■ AIM OF THE EXERCISE
When the line containing "se encuentra el" appears in the entries below, begin printing there and stop after the line containing "abundance with SONAR"; print each of those lines exactly and no other line.

--- START ---

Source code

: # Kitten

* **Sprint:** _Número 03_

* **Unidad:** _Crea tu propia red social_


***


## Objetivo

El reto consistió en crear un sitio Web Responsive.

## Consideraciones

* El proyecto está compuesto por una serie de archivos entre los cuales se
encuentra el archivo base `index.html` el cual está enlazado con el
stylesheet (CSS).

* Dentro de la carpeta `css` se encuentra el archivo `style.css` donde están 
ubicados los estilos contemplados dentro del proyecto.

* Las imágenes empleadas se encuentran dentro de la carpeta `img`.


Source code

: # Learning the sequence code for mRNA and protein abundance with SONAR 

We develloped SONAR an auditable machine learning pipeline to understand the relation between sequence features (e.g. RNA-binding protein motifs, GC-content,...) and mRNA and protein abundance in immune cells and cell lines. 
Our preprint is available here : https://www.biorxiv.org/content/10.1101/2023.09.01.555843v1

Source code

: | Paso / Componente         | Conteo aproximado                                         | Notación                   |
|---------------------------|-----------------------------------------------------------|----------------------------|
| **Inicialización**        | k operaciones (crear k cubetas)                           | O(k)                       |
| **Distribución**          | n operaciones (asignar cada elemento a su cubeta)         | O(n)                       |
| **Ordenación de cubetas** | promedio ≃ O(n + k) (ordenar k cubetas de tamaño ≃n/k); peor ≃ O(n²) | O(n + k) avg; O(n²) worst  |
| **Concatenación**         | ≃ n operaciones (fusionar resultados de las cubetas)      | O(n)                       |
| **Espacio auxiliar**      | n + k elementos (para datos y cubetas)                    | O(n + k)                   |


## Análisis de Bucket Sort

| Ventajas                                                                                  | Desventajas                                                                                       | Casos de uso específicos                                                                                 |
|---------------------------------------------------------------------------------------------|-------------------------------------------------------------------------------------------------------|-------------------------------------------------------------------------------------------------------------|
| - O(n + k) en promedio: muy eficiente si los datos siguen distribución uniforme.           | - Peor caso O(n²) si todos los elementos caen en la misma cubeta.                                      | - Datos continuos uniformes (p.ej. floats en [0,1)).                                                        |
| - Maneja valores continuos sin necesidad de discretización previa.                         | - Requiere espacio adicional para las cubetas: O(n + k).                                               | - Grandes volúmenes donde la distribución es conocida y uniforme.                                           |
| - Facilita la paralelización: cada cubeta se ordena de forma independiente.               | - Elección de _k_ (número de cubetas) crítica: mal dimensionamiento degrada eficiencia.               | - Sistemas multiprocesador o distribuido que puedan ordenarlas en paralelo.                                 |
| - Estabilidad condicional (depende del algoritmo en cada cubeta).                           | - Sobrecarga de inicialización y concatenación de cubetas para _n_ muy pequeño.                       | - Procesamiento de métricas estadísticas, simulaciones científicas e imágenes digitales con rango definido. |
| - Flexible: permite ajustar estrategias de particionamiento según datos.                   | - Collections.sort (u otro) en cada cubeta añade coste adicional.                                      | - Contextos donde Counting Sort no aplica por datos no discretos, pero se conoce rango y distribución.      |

--- END ---

■ RESPONSE FOR THIS EXERCISE
* Dentro de la carpeta `css` se encuentra el archivo `style.css` donde están 
ubicados los estilos contemplados dentro del proyecto.

* Las imágenes empleadas se encuentran dentro de la carpeta `img`.


Source code

: # Learning the sequence code for mRNA and protein abundance with SONAR 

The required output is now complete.